> _INSTRUCTIONS TO FOLLOW_
Please give the lines below again exactly as they stand, from the one that contains "- storybook-test is" up to and including the one that contains "[Search from the", leaving all pictures out.

*** EXCERPTED RECORDS Section Begins ***

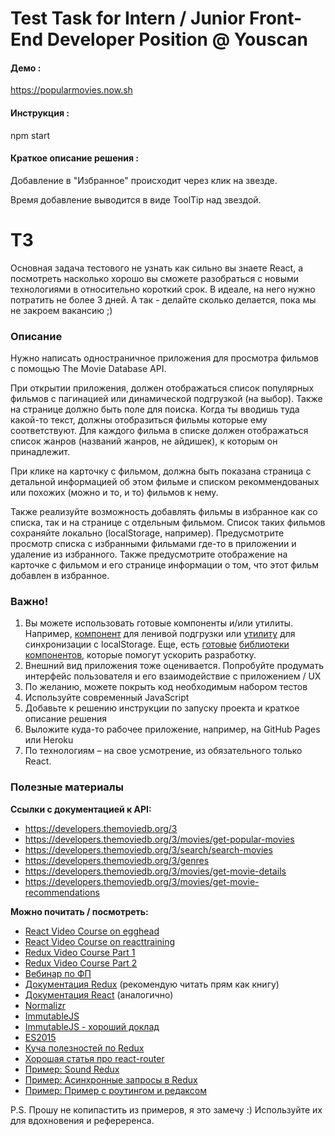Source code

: # Test Task for Intern / Junior Front-End Developer Position @ Youscan

#### Демо : 
https://popularmovies.now.sh


#### Инструкция :
 npm start

#### Краткое описание решения :

Добавление в "Избранное" происходит через клик на звезде.

Время добавление выводится в виде ToolTip над звездой.

# ТЗ

Основная задача тестового не узнать как сильно вы знаете React, а посмотреть насколько хорошо вы сможете разобраться с новыми технологиями в относительно короткий срок. В идеале, на него нужно потратить не более 3 дней. А так - делайте сколько делается, пока мы не закроем вакансию ;)

### Описание

Нужно написать одностраничное приложения для просмотра фильмов с помощью The Movie Database API. 

При открытии приложения, должен отображаться список популярных фильмов с пагинацией или динамической подгрузкой (на выбор). Также на странице должно быть поле для поиска. Когда ты вводишь туда какой-то текст, должны отобразиться фильмы которые ему соответствуют. Для каждого фильма в списке должен отображаться список жанров (названий жанров, не айдишек), к которым он принадлежит.

При клике на карточку с фильмом, должна быть показана страница с детальной информацией об этом фильме и списком рекоммендованых или похожих (можно и то, и то) фильмов к нему.

Также реализуйте возможность добавлять фильмы в избранное как со списка, так и на странице с отдельным фильмом. Список таких фильмов сохраняйте локально (localStorage, например). Предусмотрите просмотр списка с избранными фильмами где-то в приложении и удаление из избранного. Также предусмотрите отображение на карточке с фильмом и его странице информации о том, что этот фильм добавлен в избранное.

### Важно!

1. Вы можете использовать готовые компоненты и/или утилиты. Например, [компонент](https://www.npmjs.com/package/react-infinite-scroll) для ленивой подгрузки или [утилиту](https://github.com/elgerlambert/redux-localstorage) для синхронизации с localStorage. Еще, есть [готовые](http://www.material-ui.com/#/) [библиотеки](https://react-bootstrap.github.io/) [компонентов](https://github.com/nikgraf/belle), которые помогут ускорить разработку.
2. Внешний вид приложения тоже оценивается. Попробуйте продумать интерфейс пользователя и его взаимодействие с приложением / UX
2. По желанию, можете покрыть код необходимым набором тестов
3. Используйте современный JavaScript
4. Добавьте к решению инструкции по запуску проекта и краткое описание решения
5. Выложите куда-то рабочее приложение, например, на GitHub Pages или Heroku
6. По технологиям – на свое усмотрение, из обязательного только React.

### Полезные материалы

**Ссылки с документацией к API:**

 - https://developers.themoviedb.org/3
 - https://developers.themoviedb.org/3/movies/get-popular-movies
 - https://developers.themoviedb.org/3/search/search-movies
 - https://developers.themoviedb.org/3/genres
 - https://developers.themoviedb.org/3/movies/get-movie-details
 - https://developers.themoviedb.org/3/movies/get-movie-recommendations
 
**Можно почитать / посмотреть:**

 - [React Video Course on egghead](https://egghead.io/courses/react-fundamentals)
 - [React Video Course on reacttraining](https://online.reacttraining.com/p/reactjsfundamentals)
 - [Redux Video Course Part 1](https://egghead.io/courses/getting-started-with-redux)
 - [Redux Video Course Part 2](https://egghead.io/courses/building-react-applications-with-idiomatic-redux)
 - [Вебинар по ФП](https://www.youtube.com/watch?v=8nWQCcqUwR0)
 - [Документация Redux](http://redux.js.org/) (рекомендую читать прям как книгу)
 - [Документация React](https://facebook.github.io/react/) (аналогично)
 - [Normalizr](https://github.com/paularmstrong/normalizr)
 - [ImmutableJS](https://facebook.github.io/immutable-js/)
 - [ImmutableJS - хороший доклад](https://www.youtube.com/watch?v=I7IdS-PbEgI&feature=youtu.be)
 - [ES2015](https://learn.javascript.ru/es-modern)
 - [Куча полезностей по Redux](https://github.com/xgrommx/awesome-redux)
 - [Хорошая статья про react-router](https://medium.com/@dabit3/beginner-s-guide-to-react-router-53094349669)
 - [Пример: Sound Redux](https://github.com/andrewngu/sound-redux)
 - [Пример:  Асинхронные запросы в Redux](https://github.com/reactjs/redux/tree/master/examples/async)
 - [Пример:  Пример с роутингом и редаксом](https://github.com/knowbody/redux-react-router-example-app)
 
P.S. Прошу не копипастить из примеров, я это замечу :) Используйте их для вдохновения и рефереренса.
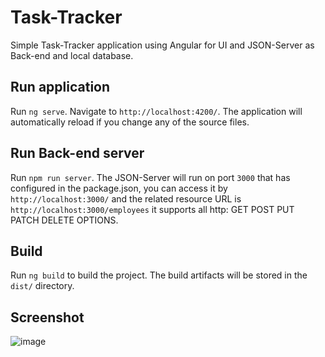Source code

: # Task-Tracker
Simple Task-Tracker application using Angular for UI and JSON-Server as Back-end and local database.


## Run application

Run `ng serve`. Navigate to `http://localhost:4200/`. The application will automatically reload if you change any of the source files.

## Run Back-end server

Run `npm run server`. The JSON-Server will run on port `3000` that has configured in the package.json, you can access it by `http://localhost:3000/` and the related resource URL is `http://localhost:3000/employees` it supports all http: GET POST PUT PATCH DELETE OPTIONS.

## Build

Run `ng build` to build the project. The build artifacts will be stored in the `dist/` directory.

## Screenshot
![image](https://github.com/miladmofidi/Task-Tracker/assets/5041309/b5181023-c06d-443a-8d1a-10d56a218989)

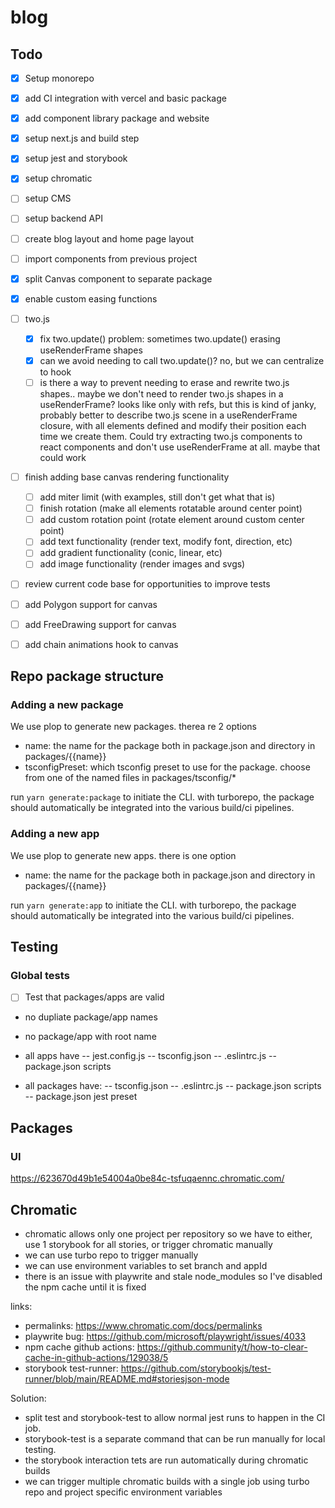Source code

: # blog

## Todo

- [x] Setup monorepo
- [x] add CI integration with vercel and basic package
- [x] add component library package and website
- [x] setup next.js and build step
- [x] setup jest and storybook
- [x] setup chromatic
- [ ] setup CMS
- [ ] setup backend API
- [ ] create blog layout and home page layout
- [ ] import components from previous project

- [x] split Canvas component to separate package
- [x] enable custom easing functions
- [ ] two.js

  - [x] fix two.update() problem: sometimes two.update() erasing useRenderFrame shapes
  - [x] can we avoid needing to call two.update()? no, but we can centralize to hook
  - [ ] is there a way to prevent needing to erase and rewrite two.js shapes.. maybe we don't need to render two.js shapes in a useRenderFrame? looks like only with refs, but this is kind of janky, probably better to describe two.js scene in a useRenderFrame closure, with all elements defined and modify their position each time we create them. Could try extracting two.js components to react components and don't use useRenderFrame at all. maybe that could work

- [ ] finish adding base canvas rendering functionality

  - [ ] add miter limit (with examples, still don't get what that is)
  - [ ] finish rotation (make all elements rotatable around center point)
  - [ ] add custom rotation point (rotate element around custom center point)
  - [ ] add text functionality (render text, modify font, direction, etc)
  - [ ] add gradient functionality (conic, linear, etc)
  - [ ] add image functionality (render images and svgs)

- [ ] review current code base for opportunities to improve tests
- [ ] add Polygon support for canvas
- [ ] add FreeDrawing support for canvas
- [ ] add chain animations hook to canvas

## Repo package structure

### Adding a new package

We use plop to generate new packages. therea re 2 options

- name: the name for the package both in package.json and directory in packages/{{name}}
- tsconfigPreset: which tsconfig preset to use for the package. choose from one of the named files in packages/tsconfig/\*

run `yarn generate:package` to initiate the CLI. with turborepo, the package should automatically be integrated into the various build/ci pipelines.

### Adding a new app

We use plop to generate new apps. there is one option

- name: the name for the package both in package.json and directory in packages/{{name}}

run `yarn generate:app` to initiate the CLI. with turborepo, the package should automatically be integrated into the various build/ci pipelines.

## Testing

### Global tests

- [ ] Test that packages/apps are valid

- no dupliate package/app names
- no package/app with root name

- all apps have
  -- jest.config.js
  -- tsconfig.json
  -- .eslintrc.js
  -- package.json scripts

- all packages have:
  -- tsconfig.json
  -- .eslintrc.js
  -- package.json scripts
  -- package.json jest preset

## Packages

### UI

https://623670d49b1e54004a0be84c-tsfuqaennc.chromatic.com/

## Chromatic

- chromatic allows only one project per repository so we have to either, use 1 storybook for all stories, or trigger chromatic manually
- we can use turbo repo to trigger manually
- we can use environment variables to set branch and appId
- there is an issue with playwrite and stale node_modules so I've disabled the npm cache until it is fixed

links:

- permalinks: https://www.chromatic.com/docs/permalinks
- playwrite bug: https://github.com/microsoft/playwright/issues/4033
- npm cache github actions: https://github.community/t/how-to-clear-cache-in-github-actions/129038/5
- storybook test-runner: https://github.com/storybookjs/test-runner/blob/main/README.md#storiesjson-mode

Solution:

- split test and storybook-test to allow normal jest runs to happen in the CI job.
- storybook-test is a separate command that can be run manually for local testing.
- the storybook interaction tets are run automatically during chromatic builds
- we can trigger multiple chromatic builds with a single job using turbo repo and project specific environment variables
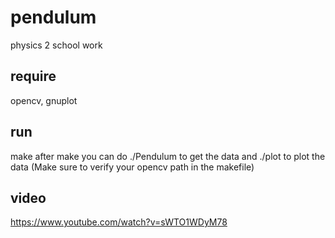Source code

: # pendulum
physics 2 school work 
## require
opencv, gnuplot
## run
make
after make you can do ./Pendulum to get the data and ./plot to plot the data
(Make sure to verify your opencv path in the makefile)
## video
https://www.youtube.com/watch?v=sWTO1WDyM78
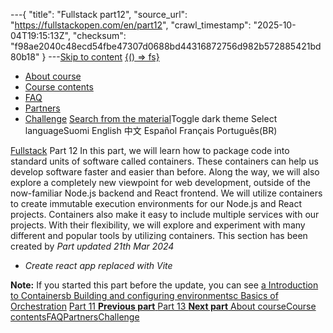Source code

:---{
  "title": "Fullstack part12",
  "source_url": "https://fullstackopen.com/en/part12",
  "crawl_timestamp": "2025-10-04T19:15:13Z",
  "checksum": "f98ae2040c48ecd54fbe47307d0688bd44316872756d982b572885421bd80b18"
}
---[Skip to content](../part12#main-content/01-part12-main-content.md)
[{() => fs}](https://fullstackopen.com/en/)
  * [About course](../about/01-about.md)
  * [Course contents](../#course-contents/01-course-contents.md)
  * [FAQ](../faq/01-faq.md)
  * [Partners](../companies/01-companies.md)
  * [Challenge](../challenge/01-challenge.md)
[Search from the material](../search/01-search.md)Toggle dark theme
Select languageSuomi English 中文 Español Français Português(BR) 

[Fullstack](../#course-contents/01-course-contents.md)
Part 12
In this part, we will learn how to package code into standard units of software called containers. These containers can help us develop software faster and easier than before. Along the way, we will also explore a completely new viewpoint for web development, outside of the now-familiar Node.js backend and React frontend.
We will utilize containers to create immutable execution environments for our Node.js and React projects. Containers also make it easy to include multiple services with our projects. With their flexibility, we will explore and experiment with many different and popular tools by utilizing containers.
This section has been created by 
_Part updated 21th Mar 2024_
  * _Create react app replaced with Vite_


**Note:** If you started this part before the update, you can see 
[a Introduction to Containers](../part12/01-introduction-to-containers.md)[b Building and configuring environments](../part12/01-building-and-configuring-environments.md)[c Basics of Orchestration](../part12/01-basics-of-orchestration.md)
[ Part 11 **Previous part** ](../part11/01-part11.md)[ Part 13 **Next part** ](../part13/01-part13.md)
[About course](../about/01-about.md)[Course contents](../#course-contents/01-course-contents.md)[FAQ](../faq/01-faq.md)[Partners](../companies/01-companies.md)[Challenge](../challenge/01-challenge.md)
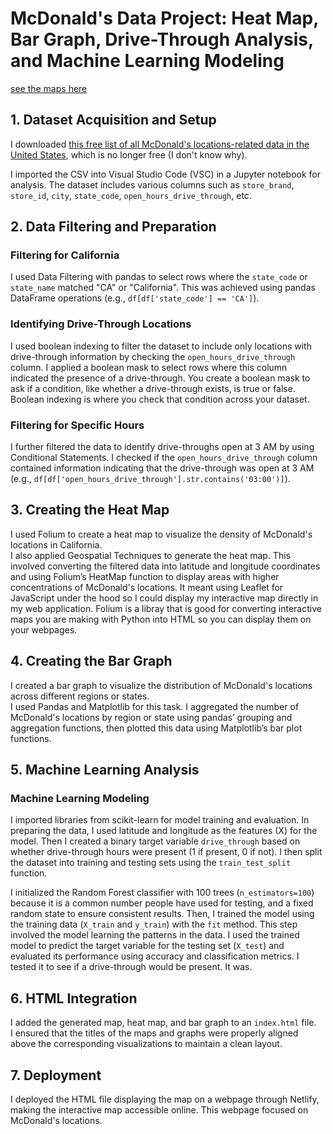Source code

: # McDonald's Data Project: Heat Map, Bar Graph, Drive-Through Analysis, and Machine Learning Modeling

[see the maps here](https://66d78831d6f7dfd6e93d89aa--coruscating-cobbler-7c06de.netlify.app/)

## 1. Dataset Acquisition and Setup
I downloaded [this free list of all McDonald's locations-related data in the United States](https://data-m8.com/products/list-of-all-mcdonalds-locations-in-the-us-csv-and-json), which is no longer free (I don't know why).

I imported the CSV into Visual Studio Code (VSC) in a Jupyter notebook for analysis. The dataset includes various columns such as `store_brand`, `store_id`, `city`, `state_code`, `open_hours_drive_through`, etc.

## 2. Data Filtering and Preparation

### Filtering for California
I used Data Filtering with pandas to select rows where the `state_code` or `state_name` matched "CA" or "California". This was achieved using pandas DataFrame operations (e.g., `df[df['state_code'] == 'CA']`).

### Identifying Drive-Through Locations
I used boolean indexing to filter the dataset to include only locations with drive-through information by checking the `open_hours_drive_through` column. I applied a boolean mask to select rows where this column indicated the presence of a drive-through. You create a boolean mask to ask if a condition, like whether a drive-through exists, is true or false. Boolean indexing is where you check that condition across your dataset. 

### Filtering for Specific Hours
I further filtered the data to identify drive-throughs open at 3 AM by using Conditional Statements. I checked if the `open_hours_drive_through` column contained information indicating that the drive-through was open at 3 AM (e.g., `df[df['open_hours_drive_through'].str.contains('03:00')]`).

## 3. Creating the Heat Map
I used Folium to create a heat map to visualize the density of McDonald's locations in California.  
I also applied Geospatial Techniques to generate the heat map. This involved converting the filtered data into latitude and longitude coordinates and using Folium’s HeatMap function to display areas with higher concentrations of McDonald's locations. It meant using Leaflet for JavaScript under the hood so I could display my interactive map directly in my web application. Folium is a libray that is good for converting interactive maps you are making with Python into HTML so you can display them on your webpages. 

## 4. Creating the Bar Graph
I created a bar graph to visualize the distribution of McDonald's locations across different regions or states.  
I used Pandas and Matplotlib for this task. I aggregated the number of McDonald's locations by region or state using pandas’ grouping and aggregation functions, then plotted this data using Matplotlib’s bar plot functions.

## 5. Machine Learning Analysis

### Machine Learning Modeling
I imported libraries from scikit-learn for model training and evaluation. In preparing the data, I used latitude and longitude as the features (X) for the model. Then I created a binary target variable `drive_through` based on whether drive-through hours were present (1 if present, 0 if not). I then split the dataset into training and testing sets using the `train_test_split` function.

I initialized the Random Forest classifier with 100 trees (`n_estimators=100`) because it is a common number people have used for testing, and a fixed random state to ensure consistent results. Then, I trained the model using the training data (`X_train` and `y_train`) with the `fit` method. This step involved the model learning the patterns in the data. I used the trained model to predict the target variable for the testing set (`X_test`) and evaluated its performance using accuracy and classification metrics. I tested it to see if a drive-through would be present. It was.

## 6. HTML Integration
I added the generated map, heat map, and bar graph to an `index.html` file.  
I ensured that the titles of the maps and graphs were properly aligned above the corresponding visualizations to maintain a clean layout.

## 7. Deployment
I deployed the HTML file displaying the map on a webpage through Netlify, making the interactive map accessible online. This webpage focused on McDonald's locations.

*** EXCERPTED RECORDS Section Ends ***

> _WRITTEN ANSWER_
- storybook-test is a separate command that can be run manually for local testing.
- the storybook interaction tets are run automatically during chromatic builds
- we can trigger multiple chromatic builds with a single job using turbo repo and project specific environment variables
Source code

: # pendulum
physics 2 school work 
## require
opencv, gnuplot
## run
make
after make you can do ./Pendulum to get the data and ./plot to plot the data
(Make sure to verify your opencv path in the makefile)
## video
https://www.youtube.com/watch?v=sWTO1WDyM78
Source code

:---{
  "title": "Fullstack part12",
  "source_url": "https://fullstackopen.com/en/part12",
  "crawl_timestamp": "2025-10-04T19:15:13Z",
  "checksum": "f98ae2040c48ecd54fbe47307d0688bd44316872756d982b572885421bd80b18"
}
---[Skip to content](../part12#main-content/01-part12-main-content.md)
[{() => fs}](https://fullstackopen.com/en/)
  * [About course](../about/01-about.md)
  * [Course contents](../#course-contents/01-course-contents.md)
  * [FAQ](../faq/01-faq.md)
  * [Partners](../companies/01-companies.md)
  * [Challenge](../challenge/01-challenge.md)
[Search from the material](../search/01-search.md)Toggle dark theme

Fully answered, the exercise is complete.